As jornalistas possuem a convicção da veracidade da notícia (pelo menos na sua parte nuclear) e a esperança de que tal venha ao de cima – e não é o provedor quem o vai contrariar. Mas as notícias não se fazem de convicções e expectativas, antes de certezas fundamentadas em fontes credíveis. Além disso, se as duas consideram que o essencial da notícia não está afectado, não se percebe a razão que levou SJA a pedir desculpas a JN.

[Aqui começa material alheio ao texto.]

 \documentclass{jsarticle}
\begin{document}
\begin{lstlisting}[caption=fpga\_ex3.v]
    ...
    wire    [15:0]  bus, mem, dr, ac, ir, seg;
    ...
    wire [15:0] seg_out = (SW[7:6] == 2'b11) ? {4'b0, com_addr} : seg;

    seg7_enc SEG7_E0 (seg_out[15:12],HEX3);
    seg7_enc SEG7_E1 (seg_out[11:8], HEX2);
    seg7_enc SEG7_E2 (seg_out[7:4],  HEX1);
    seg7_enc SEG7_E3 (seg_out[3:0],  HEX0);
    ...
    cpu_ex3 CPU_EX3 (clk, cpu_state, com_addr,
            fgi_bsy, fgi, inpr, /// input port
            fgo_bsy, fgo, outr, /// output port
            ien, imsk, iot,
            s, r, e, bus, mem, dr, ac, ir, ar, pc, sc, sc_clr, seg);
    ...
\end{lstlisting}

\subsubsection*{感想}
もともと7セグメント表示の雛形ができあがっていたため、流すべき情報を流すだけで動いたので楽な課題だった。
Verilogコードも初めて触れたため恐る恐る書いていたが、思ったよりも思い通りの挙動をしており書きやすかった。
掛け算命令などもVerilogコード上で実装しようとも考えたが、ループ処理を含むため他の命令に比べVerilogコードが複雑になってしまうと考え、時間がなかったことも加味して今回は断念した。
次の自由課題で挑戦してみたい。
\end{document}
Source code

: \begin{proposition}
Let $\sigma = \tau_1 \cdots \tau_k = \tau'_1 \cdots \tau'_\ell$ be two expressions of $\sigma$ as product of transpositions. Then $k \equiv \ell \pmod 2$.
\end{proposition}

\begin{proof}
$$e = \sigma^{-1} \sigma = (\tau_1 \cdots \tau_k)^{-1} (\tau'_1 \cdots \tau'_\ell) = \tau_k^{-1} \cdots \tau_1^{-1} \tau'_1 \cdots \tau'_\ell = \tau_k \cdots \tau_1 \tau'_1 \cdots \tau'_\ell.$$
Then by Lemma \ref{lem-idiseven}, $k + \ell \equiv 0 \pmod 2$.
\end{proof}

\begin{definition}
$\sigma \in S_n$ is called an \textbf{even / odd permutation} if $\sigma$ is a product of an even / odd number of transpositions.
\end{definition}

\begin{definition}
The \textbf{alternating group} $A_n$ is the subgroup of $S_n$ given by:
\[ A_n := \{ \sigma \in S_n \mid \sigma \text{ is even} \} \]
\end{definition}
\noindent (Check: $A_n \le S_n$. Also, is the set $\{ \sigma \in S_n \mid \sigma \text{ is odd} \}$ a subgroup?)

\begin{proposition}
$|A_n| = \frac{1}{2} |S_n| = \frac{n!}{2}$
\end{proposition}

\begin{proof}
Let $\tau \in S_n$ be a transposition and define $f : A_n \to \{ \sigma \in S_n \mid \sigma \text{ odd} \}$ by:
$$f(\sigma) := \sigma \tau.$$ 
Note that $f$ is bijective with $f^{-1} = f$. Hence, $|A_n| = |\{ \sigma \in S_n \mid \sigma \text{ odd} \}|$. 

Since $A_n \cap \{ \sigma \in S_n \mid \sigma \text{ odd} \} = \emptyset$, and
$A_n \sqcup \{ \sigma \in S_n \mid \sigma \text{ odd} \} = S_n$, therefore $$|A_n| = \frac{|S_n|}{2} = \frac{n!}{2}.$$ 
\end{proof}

Em contactos separados, CF e MO adiantaram alguns detalhes ao provedor. Para além de deficiências de articulação (CF trabalha na redacção de Lisboa e MO na do Porto), o provedor formou a ideia de alguma leviandade, falta de rigor e precipitação na forma como, a partir das vagas indicações recolhidas, se saltou para as conclusões publicadas. Particularmente frágil é a alegação sobre os supostos pareceres de JN para o BPN, já que as jornalistas nunca viram esses papéis nem têm indicações de que a sua fonte ou fontes os tenham visto.

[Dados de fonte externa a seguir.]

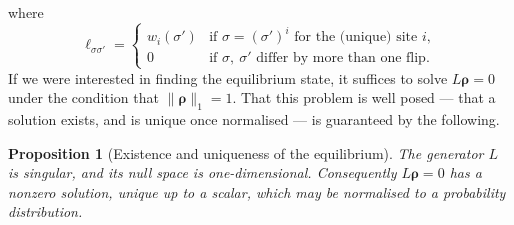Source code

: \documentclass[12pt]{article}
\newcommand{\brho}{\boldsymbol{\rho}}
\newtheorem{proposition}[theorem]{Proposition}
\theoremstyle{definition}
\theoremstyle{remark}
\begin{document}
where 
\[
\ell_{\sigma \sigma'} =
\begin{cases}
w_i(\sigma') & \text{if } \sigma = (\sigma')^i \text{ for the (unique) site } i, \\[4pt]
0 & \text{if } \sigma,\ \sigma' \text{ differ by more than one flip.}
\end{cases}
\]
If we were interested in finding the equilibrium state, it suffices to solve $L \brho = 0$ under the condition that $\|\brho\|_1  = 1$. That this problem is well posed --- that a solution exists, and is unique once normalised --- is guaranteed by the following.

\begin{proposition}[Existence and uniqueness of the equilibrium]\label{prop:singular}
The generator $L$ is singular, and its null space is one-dimensional. Consequently $L\brho = 0$ has a nonzero solution, unique up to a scalar, which may be normalised to a probability distribution.
\end{proposition}
\end{document}
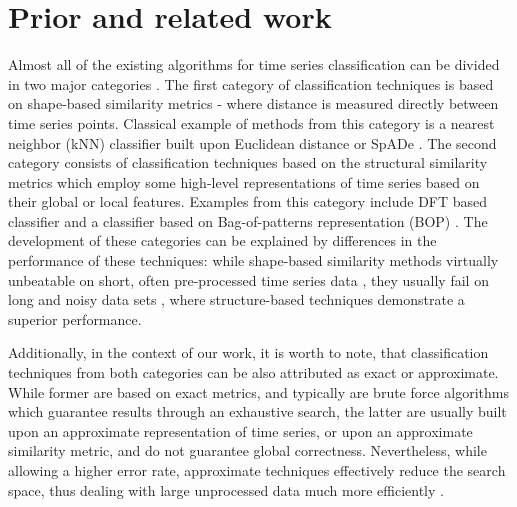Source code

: \documentclass[conference]{IEEEtran}
\begin{document}
\section{Prior and related work} \label{prior}
Almost all of the existing algorithms for time series classification can be divided 
in two major categories \cite{survey}. 
The first category of classification techniques is based on 
shape-based similarity metrics - where distance is measured directly between time 
series points. Classical example of methods from this category is a nearest neighbor 
(kNN) classifier built upon Euclidean distance \cite{1NN} or SpADe \cite{spade}. 
The second category consists of classification techniques based on the 
structural similarity metrics which employ some high-level representations 
of time series based on their global or local features. 
Examples from this category include DFT based classifier \cite{DFT}
and a classifier based on Bag-of-patterns representation (BOP) \cite{bag_patterns}. 
The development of these categories can be explained by differences in the 
performance of these techniques: while shape-based similarity methods virtually 
unbeatable on short, often pre-processed time series data \cite{benchmark}, 
they usually fail on long and noisy data sets \cite{indexing},
where structure-based techniques demonstrate a superior performance. 

Additionally, in the context of our work, it is worth to note, that classification 
techniques from both categories can be also attributed as exact or approximate.
While former are based on exact metrics, and typically are brute force 
algorithms which guarantee results through an exhaustive search, 
the latter are usually built upon an approximate representation of 
time series, or upon an approximate similarity metric, and do not guarantee 
global correctness. Nevertheless, while allowing a higher error rate,
approximate techniques effectively reduce the search space, thus dealing with 
large unprocessed data much more efficiently \cite{paa, sax, streaming_sax}.

%
%
\end{document}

O provedor não possui jurisdição sobre matéria de opinião emitida pelos colunistas, mas, dada a circunstância de SJA ser também jornalista do quadro redactorial do PÚBLICO, entendeu dever perguntar-lhe se, quando se referiu ao ‘conflito latente de interesses’ envolvendo JN, não havia lido o desmentido antes divulgado ou, lendo-o, não o levara a sério. A jornalista respondeu que ‘não tinha lido o desmentido, nem tinha conhecimento da sua existência’. Por uma questão de respeito para com os leitores, o provedor acha insólito que um jornalista desconheça aquilo que o seu próprio jornal publica e escreva sobre um tema sem antes se informar acerca dos seus desenvolvimentos.

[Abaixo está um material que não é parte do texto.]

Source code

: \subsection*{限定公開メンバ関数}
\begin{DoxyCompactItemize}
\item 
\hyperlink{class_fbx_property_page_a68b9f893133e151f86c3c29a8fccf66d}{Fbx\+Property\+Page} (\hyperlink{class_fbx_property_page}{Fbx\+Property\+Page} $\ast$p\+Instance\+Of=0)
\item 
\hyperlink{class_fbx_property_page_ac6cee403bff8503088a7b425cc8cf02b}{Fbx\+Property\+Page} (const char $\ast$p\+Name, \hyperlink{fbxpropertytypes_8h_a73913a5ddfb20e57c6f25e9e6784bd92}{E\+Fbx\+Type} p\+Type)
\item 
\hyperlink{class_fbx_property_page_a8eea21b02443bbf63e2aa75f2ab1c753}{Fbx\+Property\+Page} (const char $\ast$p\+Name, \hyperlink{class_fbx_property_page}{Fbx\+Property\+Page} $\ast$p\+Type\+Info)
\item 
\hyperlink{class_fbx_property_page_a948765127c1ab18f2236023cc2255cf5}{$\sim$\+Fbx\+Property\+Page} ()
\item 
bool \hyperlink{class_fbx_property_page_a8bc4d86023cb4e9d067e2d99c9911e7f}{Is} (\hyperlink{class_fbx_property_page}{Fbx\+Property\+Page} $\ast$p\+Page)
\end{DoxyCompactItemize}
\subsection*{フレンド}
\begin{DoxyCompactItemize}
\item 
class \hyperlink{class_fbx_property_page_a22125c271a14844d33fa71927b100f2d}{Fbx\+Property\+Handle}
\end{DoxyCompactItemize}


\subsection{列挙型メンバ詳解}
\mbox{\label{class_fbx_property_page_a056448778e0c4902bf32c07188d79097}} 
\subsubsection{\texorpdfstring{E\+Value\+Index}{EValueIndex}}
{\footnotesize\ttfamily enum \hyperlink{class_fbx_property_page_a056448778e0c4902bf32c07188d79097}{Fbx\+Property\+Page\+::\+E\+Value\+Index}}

Nos dois textos em causa, há também um claro problema de edição, já que um responsável da hierarquia jornalística deveria tê-los lido previamente e alertado as autoras, por um lado, para a falta de sustentação da notícia e, por outro, para o desmentido já publicado esvaziando a opinião emitida. Nada disso aconteceu, pelo que o provedor questionou também o director do PÚBLICO sobre a elaboração da notícia, perguntando ainda se não havia erros a admitir da parte do jornal. Foi prometida uma resposta da direcção, que porém não chegou a tempo de integrar esta crónica.
Acusar um deputado de conflito de interesses é um acto de grande responsabilidade pública, pressupondo um prévio apuramento rigoroso dos factos, o que não terá sucedido no caso vertente.
Recomendação do provedor. As regras da citação de fontes (orais ou escritas), que, se seguidas, impediriam as falhas verificadas, permanecem como pedra de toque da investigação jornalística, devendo ser sempre acatadas.
CAIXA:
O racismo quotidiano
A notícia ‘Homem cego foi obrigado a mendigar durante 12 anos’ (PÚBLICO, 8 de Maio, pág. 13) começa assim: ‘Começou ontem, no Tribunal de S. João Novo, no Porto, o julgamento de cinco elementos de uma família de etnia cigana acusados pelo Ministério Público dos crimes de sequestro, maus tratos e escravidão infligidos a um cego’. Se os acusados pertencessem à maioria étnica da sociedade portuguesa, seguramente que a notícia não se referiria a ‘uma família de etnia branca’; porém, os jornais tendem a sublinhar essa característica sempre que os suspeitos de crimes pertencem a minorias raciais. Cria-se assim a ideia junto do público de que os criminosos integram em regra minorias étnicas. É o racismo quotidiano dos jornalistas portugueses – involuntário, é certo, inconsciente mesmo, mas real. O Livro de Estilo do PÚBLICO estabelece que ‘a cor da pele ou a nacionalidade do suspeito de um crime nunca devem merecer relevância noticiosa, salvo quando existirem óbvias implicações com interesse público’ (ponto 24 dos Princípios e Normas de Conduta Profissional), mas quem é que respeita essa norma?’